Plain-text document sources
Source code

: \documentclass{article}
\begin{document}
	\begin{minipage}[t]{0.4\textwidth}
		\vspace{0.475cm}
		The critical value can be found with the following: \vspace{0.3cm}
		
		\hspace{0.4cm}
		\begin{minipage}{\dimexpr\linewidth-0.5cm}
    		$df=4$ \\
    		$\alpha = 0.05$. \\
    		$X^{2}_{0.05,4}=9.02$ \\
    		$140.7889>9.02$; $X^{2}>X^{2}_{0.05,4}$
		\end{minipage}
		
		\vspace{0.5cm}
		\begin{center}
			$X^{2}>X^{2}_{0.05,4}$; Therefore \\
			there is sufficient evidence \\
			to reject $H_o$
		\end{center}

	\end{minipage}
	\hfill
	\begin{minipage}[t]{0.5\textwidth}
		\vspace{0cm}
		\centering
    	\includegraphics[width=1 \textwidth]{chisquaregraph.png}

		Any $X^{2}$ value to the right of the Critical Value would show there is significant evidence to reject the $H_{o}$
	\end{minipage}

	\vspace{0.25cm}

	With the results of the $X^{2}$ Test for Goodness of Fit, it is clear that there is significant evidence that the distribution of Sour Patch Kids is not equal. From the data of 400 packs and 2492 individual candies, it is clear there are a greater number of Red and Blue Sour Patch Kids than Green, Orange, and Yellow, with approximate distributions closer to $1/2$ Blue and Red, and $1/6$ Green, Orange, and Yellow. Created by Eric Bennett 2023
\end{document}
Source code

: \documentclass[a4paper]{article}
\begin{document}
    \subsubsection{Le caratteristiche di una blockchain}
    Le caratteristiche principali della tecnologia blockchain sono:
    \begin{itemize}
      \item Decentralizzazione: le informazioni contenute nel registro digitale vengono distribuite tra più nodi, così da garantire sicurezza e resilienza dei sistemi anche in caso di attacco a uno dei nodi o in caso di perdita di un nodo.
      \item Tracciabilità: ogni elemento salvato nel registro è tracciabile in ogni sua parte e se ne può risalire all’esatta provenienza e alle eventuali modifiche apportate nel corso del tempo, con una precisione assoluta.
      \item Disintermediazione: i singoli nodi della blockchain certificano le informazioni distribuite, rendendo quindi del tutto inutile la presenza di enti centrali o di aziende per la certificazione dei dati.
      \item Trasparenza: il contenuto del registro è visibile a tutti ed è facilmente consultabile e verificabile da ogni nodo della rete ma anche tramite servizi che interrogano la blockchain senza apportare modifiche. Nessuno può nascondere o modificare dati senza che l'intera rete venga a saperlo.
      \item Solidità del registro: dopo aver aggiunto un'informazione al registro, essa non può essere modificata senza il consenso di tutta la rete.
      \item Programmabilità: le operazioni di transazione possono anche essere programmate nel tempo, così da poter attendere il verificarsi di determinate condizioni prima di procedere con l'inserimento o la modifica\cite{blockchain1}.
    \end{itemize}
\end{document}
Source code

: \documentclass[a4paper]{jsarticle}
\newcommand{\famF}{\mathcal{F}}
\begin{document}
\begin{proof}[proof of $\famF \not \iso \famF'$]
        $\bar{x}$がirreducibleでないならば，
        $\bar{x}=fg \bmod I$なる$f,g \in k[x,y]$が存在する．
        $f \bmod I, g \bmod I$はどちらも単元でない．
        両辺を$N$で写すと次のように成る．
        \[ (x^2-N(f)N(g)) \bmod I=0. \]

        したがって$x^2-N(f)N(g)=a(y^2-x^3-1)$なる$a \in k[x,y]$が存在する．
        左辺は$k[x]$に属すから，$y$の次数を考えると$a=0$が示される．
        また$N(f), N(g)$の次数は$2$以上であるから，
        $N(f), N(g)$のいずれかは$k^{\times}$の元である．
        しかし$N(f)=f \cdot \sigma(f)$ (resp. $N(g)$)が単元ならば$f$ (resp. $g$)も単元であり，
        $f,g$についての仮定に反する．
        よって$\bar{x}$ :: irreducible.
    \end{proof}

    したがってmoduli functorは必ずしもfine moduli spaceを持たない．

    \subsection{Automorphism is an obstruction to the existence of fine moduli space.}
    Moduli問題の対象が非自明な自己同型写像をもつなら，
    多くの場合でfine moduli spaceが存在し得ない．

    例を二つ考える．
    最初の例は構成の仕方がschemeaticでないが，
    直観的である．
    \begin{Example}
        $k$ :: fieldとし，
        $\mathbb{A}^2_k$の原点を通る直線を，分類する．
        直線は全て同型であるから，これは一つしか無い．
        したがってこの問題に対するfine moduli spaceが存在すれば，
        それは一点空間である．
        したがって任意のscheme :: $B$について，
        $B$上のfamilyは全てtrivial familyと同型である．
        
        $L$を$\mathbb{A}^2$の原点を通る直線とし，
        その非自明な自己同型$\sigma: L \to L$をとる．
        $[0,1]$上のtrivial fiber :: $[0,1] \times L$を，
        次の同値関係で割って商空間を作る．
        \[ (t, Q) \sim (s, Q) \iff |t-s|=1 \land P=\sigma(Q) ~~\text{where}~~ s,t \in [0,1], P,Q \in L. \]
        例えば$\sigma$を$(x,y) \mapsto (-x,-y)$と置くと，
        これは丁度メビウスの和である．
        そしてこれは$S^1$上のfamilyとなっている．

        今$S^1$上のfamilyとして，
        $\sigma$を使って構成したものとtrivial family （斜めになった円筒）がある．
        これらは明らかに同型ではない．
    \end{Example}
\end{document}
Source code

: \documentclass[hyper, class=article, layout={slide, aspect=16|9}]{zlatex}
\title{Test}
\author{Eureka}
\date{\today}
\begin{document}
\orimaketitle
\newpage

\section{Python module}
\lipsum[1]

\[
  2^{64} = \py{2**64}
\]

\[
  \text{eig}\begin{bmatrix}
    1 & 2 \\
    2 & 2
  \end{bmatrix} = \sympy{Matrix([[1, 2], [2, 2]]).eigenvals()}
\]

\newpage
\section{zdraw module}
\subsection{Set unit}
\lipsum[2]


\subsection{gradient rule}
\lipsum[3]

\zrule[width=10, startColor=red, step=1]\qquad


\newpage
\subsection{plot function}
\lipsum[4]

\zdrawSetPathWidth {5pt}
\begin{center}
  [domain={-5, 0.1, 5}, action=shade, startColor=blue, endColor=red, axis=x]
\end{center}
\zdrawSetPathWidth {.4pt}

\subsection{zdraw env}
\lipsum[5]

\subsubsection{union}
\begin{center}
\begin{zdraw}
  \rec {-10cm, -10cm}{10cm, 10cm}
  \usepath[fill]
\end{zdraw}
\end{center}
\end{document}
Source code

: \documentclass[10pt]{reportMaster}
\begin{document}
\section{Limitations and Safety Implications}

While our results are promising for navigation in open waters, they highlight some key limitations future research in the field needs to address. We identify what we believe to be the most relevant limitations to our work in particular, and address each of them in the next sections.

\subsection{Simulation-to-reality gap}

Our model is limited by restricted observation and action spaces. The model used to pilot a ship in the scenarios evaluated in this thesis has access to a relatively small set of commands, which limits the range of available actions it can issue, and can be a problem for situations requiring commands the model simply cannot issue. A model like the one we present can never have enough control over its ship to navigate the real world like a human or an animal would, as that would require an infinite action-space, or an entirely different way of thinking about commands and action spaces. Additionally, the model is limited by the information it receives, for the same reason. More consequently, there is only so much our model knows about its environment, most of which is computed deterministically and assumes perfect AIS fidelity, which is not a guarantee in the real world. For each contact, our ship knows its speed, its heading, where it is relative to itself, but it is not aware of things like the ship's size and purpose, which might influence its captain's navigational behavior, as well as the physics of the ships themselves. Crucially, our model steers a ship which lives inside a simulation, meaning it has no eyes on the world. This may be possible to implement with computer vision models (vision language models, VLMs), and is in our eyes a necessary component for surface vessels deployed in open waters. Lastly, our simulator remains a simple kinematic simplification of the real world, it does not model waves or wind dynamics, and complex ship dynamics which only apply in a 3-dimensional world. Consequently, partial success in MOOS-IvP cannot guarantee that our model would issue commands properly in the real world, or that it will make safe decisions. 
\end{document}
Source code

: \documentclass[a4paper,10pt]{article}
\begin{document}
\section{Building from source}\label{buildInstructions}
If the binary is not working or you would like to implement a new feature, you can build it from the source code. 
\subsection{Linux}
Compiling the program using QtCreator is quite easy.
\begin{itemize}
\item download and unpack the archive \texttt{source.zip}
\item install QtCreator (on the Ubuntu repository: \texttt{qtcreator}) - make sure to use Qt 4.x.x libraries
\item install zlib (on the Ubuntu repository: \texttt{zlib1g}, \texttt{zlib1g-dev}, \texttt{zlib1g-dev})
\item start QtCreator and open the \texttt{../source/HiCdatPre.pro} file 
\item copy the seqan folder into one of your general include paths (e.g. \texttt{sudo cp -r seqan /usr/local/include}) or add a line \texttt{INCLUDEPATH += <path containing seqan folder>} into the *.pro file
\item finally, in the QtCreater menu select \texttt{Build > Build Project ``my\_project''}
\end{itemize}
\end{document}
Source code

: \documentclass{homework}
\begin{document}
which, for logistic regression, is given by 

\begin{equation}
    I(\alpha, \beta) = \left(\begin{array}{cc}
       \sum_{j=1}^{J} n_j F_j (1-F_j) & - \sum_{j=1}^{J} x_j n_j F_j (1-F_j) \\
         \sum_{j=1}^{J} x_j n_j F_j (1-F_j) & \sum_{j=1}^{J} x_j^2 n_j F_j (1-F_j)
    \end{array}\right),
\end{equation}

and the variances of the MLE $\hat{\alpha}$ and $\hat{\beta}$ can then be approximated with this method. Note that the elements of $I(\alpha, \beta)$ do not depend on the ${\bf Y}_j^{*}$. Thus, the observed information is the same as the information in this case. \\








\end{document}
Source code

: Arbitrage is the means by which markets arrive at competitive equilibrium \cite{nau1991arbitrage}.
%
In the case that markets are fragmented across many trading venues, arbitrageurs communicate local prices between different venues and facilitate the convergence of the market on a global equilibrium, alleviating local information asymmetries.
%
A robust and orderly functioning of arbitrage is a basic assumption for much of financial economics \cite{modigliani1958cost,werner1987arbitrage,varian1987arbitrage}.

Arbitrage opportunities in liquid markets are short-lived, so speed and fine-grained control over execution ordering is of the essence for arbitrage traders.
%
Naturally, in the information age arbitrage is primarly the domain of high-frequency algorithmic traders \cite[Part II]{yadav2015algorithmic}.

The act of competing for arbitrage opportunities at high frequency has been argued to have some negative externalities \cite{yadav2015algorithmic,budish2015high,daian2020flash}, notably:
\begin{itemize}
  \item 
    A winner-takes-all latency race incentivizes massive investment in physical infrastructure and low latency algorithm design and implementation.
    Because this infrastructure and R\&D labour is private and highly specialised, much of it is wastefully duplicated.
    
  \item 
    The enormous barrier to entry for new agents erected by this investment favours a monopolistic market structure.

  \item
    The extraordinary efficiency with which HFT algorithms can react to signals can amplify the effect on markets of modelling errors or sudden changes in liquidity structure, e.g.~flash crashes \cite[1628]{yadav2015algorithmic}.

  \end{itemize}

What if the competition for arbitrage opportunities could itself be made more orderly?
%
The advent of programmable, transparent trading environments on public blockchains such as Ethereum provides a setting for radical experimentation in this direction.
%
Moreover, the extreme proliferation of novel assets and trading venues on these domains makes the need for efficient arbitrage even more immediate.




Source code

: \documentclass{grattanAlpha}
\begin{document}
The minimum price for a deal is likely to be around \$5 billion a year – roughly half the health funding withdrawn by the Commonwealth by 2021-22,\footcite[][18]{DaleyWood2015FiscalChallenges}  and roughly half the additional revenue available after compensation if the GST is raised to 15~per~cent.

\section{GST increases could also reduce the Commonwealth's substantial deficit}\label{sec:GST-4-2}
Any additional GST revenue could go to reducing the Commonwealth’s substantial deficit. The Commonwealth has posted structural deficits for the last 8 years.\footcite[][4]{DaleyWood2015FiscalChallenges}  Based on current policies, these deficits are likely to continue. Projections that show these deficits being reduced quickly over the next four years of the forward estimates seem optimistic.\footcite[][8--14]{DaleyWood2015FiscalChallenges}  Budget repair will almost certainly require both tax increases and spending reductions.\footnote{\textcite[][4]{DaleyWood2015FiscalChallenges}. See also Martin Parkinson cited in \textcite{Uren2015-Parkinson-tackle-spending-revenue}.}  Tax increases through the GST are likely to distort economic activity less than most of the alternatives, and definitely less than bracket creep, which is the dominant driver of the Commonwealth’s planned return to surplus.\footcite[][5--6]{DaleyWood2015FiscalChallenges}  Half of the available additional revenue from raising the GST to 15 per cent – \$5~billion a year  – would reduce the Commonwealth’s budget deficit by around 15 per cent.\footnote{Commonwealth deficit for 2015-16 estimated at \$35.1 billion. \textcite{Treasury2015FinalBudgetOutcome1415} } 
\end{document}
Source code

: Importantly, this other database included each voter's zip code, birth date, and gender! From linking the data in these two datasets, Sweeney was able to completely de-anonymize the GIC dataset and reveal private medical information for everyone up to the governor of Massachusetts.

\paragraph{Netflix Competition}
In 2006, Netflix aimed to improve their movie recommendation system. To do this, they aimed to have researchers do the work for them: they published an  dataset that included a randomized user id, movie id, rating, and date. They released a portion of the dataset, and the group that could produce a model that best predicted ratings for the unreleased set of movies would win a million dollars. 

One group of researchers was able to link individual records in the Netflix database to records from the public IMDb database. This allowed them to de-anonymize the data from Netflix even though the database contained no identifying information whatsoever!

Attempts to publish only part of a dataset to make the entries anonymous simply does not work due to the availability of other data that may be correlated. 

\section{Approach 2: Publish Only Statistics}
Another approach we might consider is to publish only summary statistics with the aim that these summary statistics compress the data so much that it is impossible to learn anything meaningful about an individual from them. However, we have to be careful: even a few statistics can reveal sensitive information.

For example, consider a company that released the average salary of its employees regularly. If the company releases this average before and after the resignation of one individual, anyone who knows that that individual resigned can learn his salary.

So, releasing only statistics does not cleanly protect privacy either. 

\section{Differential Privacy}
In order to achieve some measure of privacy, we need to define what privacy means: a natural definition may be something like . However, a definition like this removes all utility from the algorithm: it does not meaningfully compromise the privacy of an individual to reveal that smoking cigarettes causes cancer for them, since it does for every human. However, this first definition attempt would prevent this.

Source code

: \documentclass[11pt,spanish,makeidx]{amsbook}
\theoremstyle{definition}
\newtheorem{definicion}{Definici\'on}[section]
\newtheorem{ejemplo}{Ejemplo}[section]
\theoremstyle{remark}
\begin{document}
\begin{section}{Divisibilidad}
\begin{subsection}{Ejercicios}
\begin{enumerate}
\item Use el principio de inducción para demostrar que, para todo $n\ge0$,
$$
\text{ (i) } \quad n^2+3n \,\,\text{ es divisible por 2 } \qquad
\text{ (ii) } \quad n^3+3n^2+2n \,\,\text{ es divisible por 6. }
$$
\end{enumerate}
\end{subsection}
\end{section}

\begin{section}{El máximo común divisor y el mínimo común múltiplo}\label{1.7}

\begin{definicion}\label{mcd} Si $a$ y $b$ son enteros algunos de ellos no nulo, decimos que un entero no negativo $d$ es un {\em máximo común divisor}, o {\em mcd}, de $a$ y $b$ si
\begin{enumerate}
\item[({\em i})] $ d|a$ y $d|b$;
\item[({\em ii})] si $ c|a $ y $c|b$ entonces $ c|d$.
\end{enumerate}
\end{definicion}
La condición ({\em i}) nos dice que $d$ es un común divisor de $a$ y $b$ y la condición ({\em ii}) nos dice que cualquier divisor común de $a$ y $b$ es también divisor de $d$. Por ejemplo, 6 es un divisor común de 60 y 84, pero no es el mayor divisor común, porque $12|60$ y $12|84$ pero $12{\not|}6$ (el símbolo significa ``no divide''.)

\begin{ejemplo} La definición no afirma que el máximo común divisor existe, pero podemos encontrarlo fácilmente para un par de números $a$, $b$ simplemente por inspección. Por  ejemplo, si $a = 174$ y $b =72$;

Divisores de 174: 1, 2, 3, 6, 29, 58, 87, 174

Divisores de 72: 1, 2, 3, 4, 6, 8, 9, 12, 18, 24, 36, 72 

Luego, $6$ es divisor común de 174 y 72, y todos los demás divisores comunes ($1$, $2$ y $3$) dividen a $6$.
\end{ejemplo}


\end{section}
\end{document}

### Instructions to follow
Gather up, from the records above, each line where the word "label" appears.

### Result below
\section{Building from source}\label{buildInstructions}
\section{GST increases could also reduce the Commonwealth's substantial deficit}\label{sec:GST-4-2}
\begin{section}{El máximo común divisor y el mínimo común múltiplo}\label{1.7}
\begin{definicion}\label{mcd} Si $a$ y $b$ son enteros algunos de ellos no nulo, decimos que un entero no negativo $d$ es un {\em máximo común divisor}, o {\em mcd}, de $a$ y $b$ si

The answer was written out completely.